Not Just Any Method Will Do
What shoelaces reminded me about maths pedagogy
I want to share a moment when I felt like a pretty rubbish dad.
I was trying to teach my son how to tie his shoelaces. He’s a keen footballer (Up the Villa!) but he always needed help with his laces. I broke the process down into the small steps we all know we should teach in, modelling each part and practising one step at a time. But there was one step he just couldn’t get.
We kept persevering. I reminded him about perseverance too. But after lots of effort and lots of tries, he still wasn’t getting it. I could feel my own frustration building and I could see his mounting as well.
So I stepped away and thought there must be another method. I’d only ever tied shoelaces using one approach and didn’t know any others. I hadn’t even heard of the “crossover bunny” method. I watched a quick video, went back to my son and within five minutes he’d done it.
The smile on his face was brilliant. The hug I got afterwards was priceless.
But the experience made me think about the choice of methods.
I was completely stuck in my own way of doing things. I wasn’t being flexible, which is the opposite of how I like to think I am in the classroom. In school I have a preferred method but I’m open to others when needed. Many teachers say they choose the method they feel most comfortable with or the one they think pupils will prefer. I’m never quite sure how we know this in advance but that’s another issue. Craig Barton wrote a great blog about this, which I fully support.
But let’s assume teachers should use the method they like best. What happens when a child gets frustrated, like my son did?
Eventually, you have to find another method. And that’s good. Of course, I could link the new method back to the original with those powerful prompts: What’s the same? What’s different?
But here’s the thing… tying shoelaces is an isolated skill. It doesn’t really connect to anything else. How you tie your shoes doesn’t affect later learning. Once my son mastered it, that was the end of the journey. He won’t need to adapt that method for a future teacher or another parent. The method worked and it will work forever.
That’s where it differs from teaching skills in maths.
From Shoelaces to Solving Equations
In education, whether in primary or secondary, we’re responsible for making a pupil’s learning journey smooth and coherent. A method that works once is not always the method that will support the next stage.
Take solving a two-step equation which is often taught at the start of secondary school. There are plenty of methods teachers might choose as shared in the image below. Imagine though if each teacher in each year group chose a different one. Also imagine if each teacher referred to the using different language each year! That would be difficult for pupils, especially if they had only just mastered one approach the previous year.

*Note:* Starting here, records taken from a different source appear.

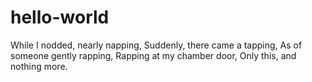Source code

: hello-world
===========

While I nodded, nearly napping,
Suddenly, there came a tapping,
As of someone gently rapping,
Rapping at my chamber door,
Only this, and nothing more.
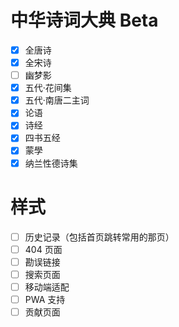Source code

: # 中华诗词大典 Beta

-   [x] 全唐诗
-   [x] 全宋诗
-   [ ] 幽梦影
-   [x] 五代·花间集
-   [x] 五代·南唐二主词
-   [x] 论语
-   [x] 诗经
-   [x] 四书五经
-   [x] 蒙學
-   [x] 纳兰性德诗集

# 样式

-   [ ] 历史记录（包括首页跳转常用的那页）
-   [ ] 404 页面
-   [ ] 勘误链接
-   [ ] 搜索页面
-   [ ] 移动端适配
-   [ ] PWA 支持
-   [ ] 贡献页面
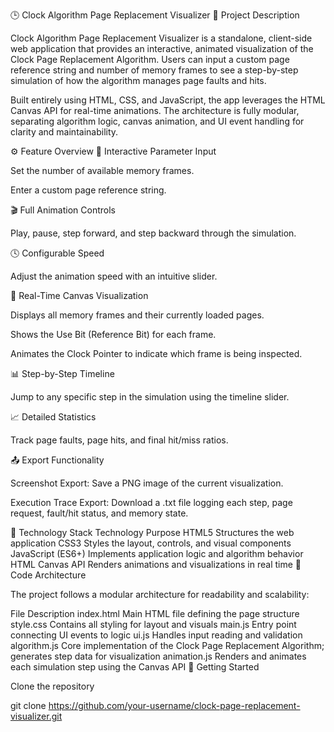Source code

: 🕒 Clock Algorithm Page Replacement Visualizer
📘 Project Description

Clock Algorithm Page Replacement Visualizer is a standalone, client-side web application that provides an interactive, animated visualization of the Clock Page Replacement Algorithm.
Users can input a custom page reference string and number of memory frames to see a step-by-step simulation of how the algorithm manages page faults and hits.

Built entirely using HTML, CSS, and JavaScript, the app leverages the HTML Canvas API for real-time animations.
The architecture is fully modular, separating algorithm logic, canvas animation, and UI event handling for clarity and maintainability.

⚙️ Feature Overview
🔢 Interactive Parameter Input

Set the number of available memory frames.

Enter a custom page reference string.

🎬 Full Animation Controls

Play, pause, step forward, and step backward through the simulation.

🕓 Configurable Speed

Adjust the animation speed with an intuitive slider.

🎨 Real-Time Canvas Visualization

Displays all memory frames and their currently loaded pages.

Shows the Use Bit (Reference Bit) for each frame.

Animates the Clock Pointer to indicate which frame is being inspected.

📊 Step-by-Step Timeline

Jump to any specific step in the simulation using the timeline slider.

📈 Detailed Statistics

Track page faults, page hits, and final hit/miss ratios.

📤 Export Functionality

Screenshot Export: Save a PNG image of the current visualization.

Execution Trace Export: Download a .txt file logging each step, page request, fault/hit status, and memory state.

🧰 Technology Stack
Technology	Purpose
HTML5	Structures the web application
CSS3	Styles the layout, controls, and visual components
JavaScript (ES6+)	Implements application logic and algorithm behavior
HTML Canvas API	Renders animations and visualizations in real time
🧱 Code Architecture

The project follows a modular architecture for readability and scalability:

File	Description
index.html	Main HTML file defining the page structure
style.css	Contains all styling for layout and visuals
main.js	Entry point connecting UI events to logic
ui.js	Handles input reading and validation
algorithm.js	Core implementation of the Clock Page Replacement Algorithm; generates step data for visualization
animation.js	Renders and animates each simulation step using the Canvas API
🚀 Getting Started

Clone the repository

git clone https://github.com/your-username/clock-page-replacement-visualizer.git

They would be relearning the process again and again. It’s no wonder students get confused.
Does it matter? Yes it matters because two-step equations lead into equations with brackets, equations with variables on both sides and then quadratic equations (see below). These topics build on one another. The method chosen now impacts upon what is possible later.
So What’s the Argument?
If a skill is isolated, like tying shoelaces, maybe it doesn’t matter which method we choose as long as it gets the child there.
But if a skill forms the foundation for future learning then the method matters. We need consistency within departments so pupils can build on prior knowledge effectively. It’s about coherence, not teacher preference.
Even with isolated topics, should teachers all choose their own methods? Probably not. I might teach a child in Year 4, but their Year 5 teacher may look at the same idea again. They’ll need to know which method I used. That’s why calculation policies exist in most primaries and in some secondaries. That’s why departments should agree on preferred models and approaches.
Not every pupil will succeed with the first method and that’s fine. But when we provide an alternative, we should then attempt whenever possible to link it back to the initial one with prompts like “What’s the same? What’s different?” That way, pupils form connections and the next teacher can still build on the agreed core method.
Our pupils deserve a smooth learning journey. When we agree on core methods and understand how they connect, we make that journey clearer and more coherent. It’s a small shift with a potentially big impact and it’s something every department can start working on.